Chestnut buds in the Tuileries, from my sketchbook.

A few years ago, I found myself struggling to finish things. The fear that all of my sentences were terrible began to invade my mind, like black mold or a leaking radiation. It became a sort of self-fulfilling prophesy; my lack of faith in my writing poisoned the writing itself. I’m not sure I’d call it writer’s block, since I never felt the ideas themselves abandon me, but the way in which I tried to express them kept coming out crooked.

My academic advisor in college was a poet by profession. One of the things she tried to instill in us, her students—often in vain—was a regularity of practice. We all knew she woke each day at 4am, went out with her two little dogs to walk through the tall grass of nearby fields under the pre-dawn stars, and then returned to her desk to write. 

The message was clear. Before we could hone, we had to gather.
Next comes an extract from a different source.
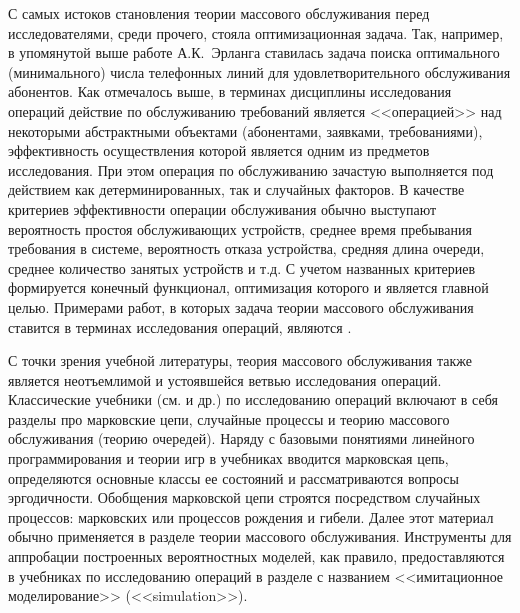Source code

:С самых истоков становления теории массового обслуживания перед исследователями, среди прочего, стояла оптимизационная задача. Так, например, в упомянутой выше работе А.К.~Эрланга ставилась задача поиска оптимального (минимального) числа телефонных линий для удовлетворительного обслуживания абонентов. Как отмечалось выше, в терминах дисциплины исследования операций действие по обслуживанию требований является <<операцией>> над некоторыми абстрактными объектами (абонентами, заявками, требованиями), эффективность осуществления которой является одним из предметов исследования. При этом операция по обслуживанию зачастую выполняется под действием как детерминированных, так и случайных факторов. В качестве критериев эффективности операции обслуживания обычно выступают вероятность простоя обслуживающих устройств, среднее время пребывания требования в системе, вероятность отказа устройства, средняя длина очереди, среднее количество занятых устройств и т.д. С учетом названных критериев формируется конечный функционал, оптимизация которого и является главной целью. Примерами работ, в которых задача теории массового обслуживания ставится в терминах исследования операций, являются \cite{Bailey:1957, Flagle:1962, Buslenko:1968}.

С точки зрения учебной литературы, теория массового обслуживания также является неотъемлимой и устоявшейся ветвью исследования операций. Классические учебники (см. \cite{Taha, Carter, Murthy, Hillier} и др.) по исследованию операций включают в себя разделы про марковские цепи, случайные процессы и теорию массового обслуживания (теорию очередей). Наряду с базовыми понятиями линейного программирования и теории игр в учебниках вводится марковская цепь, определяются основные классы ее состояний и рассматриваются вопросы эргодичности. Обобщения марковской цепи строятся посредством случайных  процессов: марковских или процессов рождения и гибели. Далее этот материал обычно применяется в разделе теории массового обслуживания. Инструменты для аппробации построенных вероятностных моделей, как правило, предоставляются в учебниках по исследованию операций в разделе с названием <<имитационное моделирование>> (<<simulation>>).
A writer needed to be both chef and fisherman. We could work all we wanted to prepare a dish, present it with the best garnishes, all the wrong parts taken out and all the right parts left in and enhanced to make them the most delicious. But unless we also learned to cast our nets out over the waters, no amount of salt or lemon or spices could save us. There would be nothing to serve.

Just after her death two years ago, I wrote briefly for The Paris Review about how she would generously bring her own failed poems into our poetry class, to talk with us about why they hadn’t worked. At the time it was eye-opening to realize that a writer I admired so much could make work that wasn’t already perfect, or at least a few drafts away from being so. Now, I am impressed by how casual she was about her own unpublishable writing, seeing it as simply an inevitable part of the process. They were just the fish you threw back before setting your hook again.

It’s what creativity coaches say over and over: show up, don’t wait for inspiration, let first drafts be bad, get better by seeing things through, etc, etc. I think the “casting of the nets” for my teacher was all that early morning writing, of course, but it was also the walks, and not just because she wrote about them. They were her way of nourishing a creative self.

I don’t do anything as romantic as take walks at dawn through fields every day, but about a year ago I returned to a semi-regular observational drawing practice. I go out into the world with a sketchbook and a pencil and take down some impressions of what I see. Once I get home, I’ll fill in the drawing with watercolor paints. 

I don’t know that I’m especially good at either drawing or watercolor. In the past I’ve struggled with both. All my drawings have the bad habit of looking like I have done them, and the watercolors rarely listen and behave in the ways that I want. But the finished result is not the point. All sketchbooks, when every page has been filled in, are beautiful as artifacts of dedication and persistence. 

Summer afternoons in the Luxembourg Gardens, from my sketchbook.

During the stricter quarantines of the past year (the confinements, they’re called in France), when hanging around outside was frowned upon or forbidden and all the parks were closed, I did some watercolor sketches from photos I’d taken for that purpose. It was such a balm to turn off the news, turn on some music or just sit quietly at my desk and let the colors mingle over the page. During the summer months when the parks reopened and the limits on outdoor exercise was lifted, I would go to the Luxembourg Gardens with a small blue sketchbook and my box of paints and put my mind in conversation with the buttered light shining through the rows of chestnut trees. The sketches were unremarkable, or even ugly at times, but when taken all together they managed to capture something, even if it was just my commitment to partake in something good that fed me.

Recently, I’ve started to write more often in this way, too. To put down words without too much fuss made over them (the pencil sketch) and then, before a lot of time has passed, to polish them up as best I can (the watercolors). I make a thing, finish it, then walk away. Over time, like small fish glinting in the nets of the fishermen, something worthwhile begins to accumulate.